Community Program Assistant
Clifford J. Benson Center for Community Partnerships
Mission
To foster campus-community collaborations that address needs in small towns.
Vision
To work toward more vibrant and equitable rural communities.
Values
- Rural communities have unique assets that make them ideal places to learn, work, and live.
- People who live in rural communities understand their challenges best.
- Addressing complex problems requires flexible thinking and a broad base of knowledge.
- Students and faculty learn, teach, and do their best work when they are applying what they know to real world challenges.
- We live, work, and learn on Dakota and Anishinaabe land, and our projects honor the complex history of our campus, state, and nation by engaging Indigenous students and communities.

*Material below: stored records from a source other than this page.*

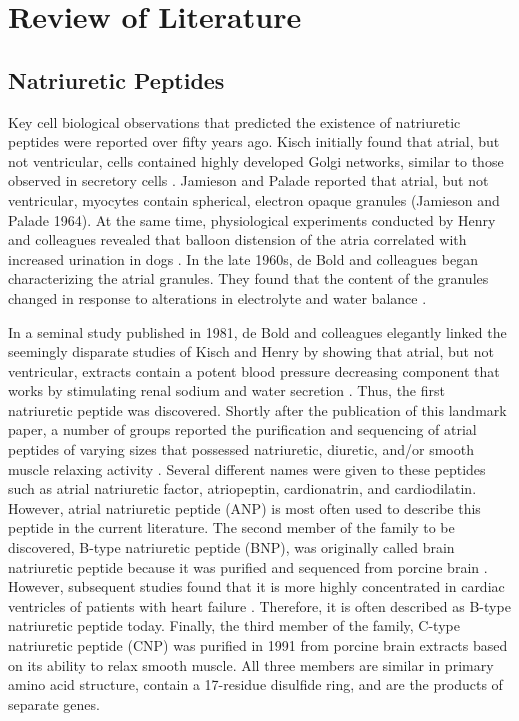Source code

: \documentclass[14pt,a4paper,onecolumn]{article}
\begin{document}
\section{Review of Literature}

\subsection{Natriuretic Peptides}


Key cell biological observations that predicted the existence of natriuretic peptides were reported over fifty years ago. Kisch initially found that atrial, but not ventricular, cells contained highly developed Golgi networks, similar to those observed in secretory cells \citep{Kisch1956}. Jamieson and Palade reported that atrial, but not ventricular, myocytes contain spherical, electron opaque granules \citep{Jamieson1964}(Jamieson and Palade 1964). At the same time, physiological experiments conducted by Henry and colleagues revealed that balloon distension of the atria correlated with increased urination in dogs \citep{Henry1964}. In the late 1960s, de Bold and colleagues began characterizing the atrial granules. They found that the content of the granules changed in response to alterations in electrolyte and water balance \citep{deBold1981}.

In a seminal study published in 1981, de Bold and colleagues elegantly linked the seemingly disparate studies of Kisch and Henry by showing that atrial, but not ventricular, extracts contain a potent blood pressure decreasing component that works by stimulating renal sodium and water secretion \citep{deBold1981}. Thus, the first natriuretic peptide was discovered. Shortly after the publication of this landmark paper, a number of groups reported the purification and sequencing of atrial peptides of varying sizes that possessed natriuretic, diuretic, and/or smooth muscle relaxing activity \citep{Currie1984}  \citep{Flynn1983} \citep{Kangawa1984} \citep{Misono1984}.
 Several different names were given to these peptides such as atrial natriuretic factor, atriopeptin, cardionatrin, and cardiodilatin. However, atrial natriuretic peptide (ANP) is most often used to describe this peptide in the current literature. The second member of the family to be discovered, B-type natriuretic peptide (BNP), was originally called brain natriuretic peptide because it was purified and sequenced from porcine brain \citep{Sudoh1988}. However, subsequent studies found that it is more highly concentrated in cardiac ventricles of patients with heart failure \citep{Mukoyama1991}  \citep{Mukoyama1990}. Therefore, it is often described as B-type natriuretic peptide today. Finally, the third member of the family, C-type natriuretic peptide (CNP) \citep{Sudoh1990} was purified in 1991 from porcine brain extracts based on its ability to relax smooth muscle. All three members are similar in primary amino acid structure, contain a 17-residue disulfide ring, and are the products of separate genes.
\end{document}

- We strive to honor the stories and assets of both long-term residents and people who have come to rural communities from other communities, states, and countries.
- We invest in young people so they will be proud of where they come from and prepared to use their voices and gifts to continue improving their communities.
Definitions
Community partnerships are reciprocal agreements between one or more UMN Morris units and one or more individuals, organizations, or educational institutions that support the mission, vision, and values of the Clifford J. Benson Center for Community Partnerships, as well as data-driven priorities of the partners involved in the partnership. Community partnerships include a project agreement; ongoing engagement by UMN Morris students, faculty, and/or staff and point people in other community roles; ongoing communication; regular reflection; and ongoing assessment. Community partnerships exist for short and long term periods and are ever evolving as community needs and assets shift. Learn more about the types of partnerships we currently support.
Community-engaged learning is a pedagogy that utilizes community service, community-based research, or other civic engagement activities along with regular reflective activities and assignments to meet both course goals and identified community needs.
Scope
- We address data-driven needs in small towns with 10,000 or fewer residents.
- We prioritize projects located in small towns in Minnesota.
- We partner primarily with non-partisan community organizations, schools, and governmental entities. We accept proposed projects from for-profit entities and individual rural residents if the project addresses the public good.
Units
The Center for Small Towns supports community-engaged faculty research, creative activity, and consulting opportunities that build capacity to better understand rural challenges and make sound decisions to improve rural communities; coordinates project-based student internships that address small town challenges; and convenes events that build bridges among small town community members and provide education related to small towns.
The Office of Community Engagement coordinates community-building programs; connects students, faculty, staff, and community members to volunteer opportunities; directs youth programs.
Together, the units collaborate on Center for Community Partnerships initiatives and Community-Engaged Learning.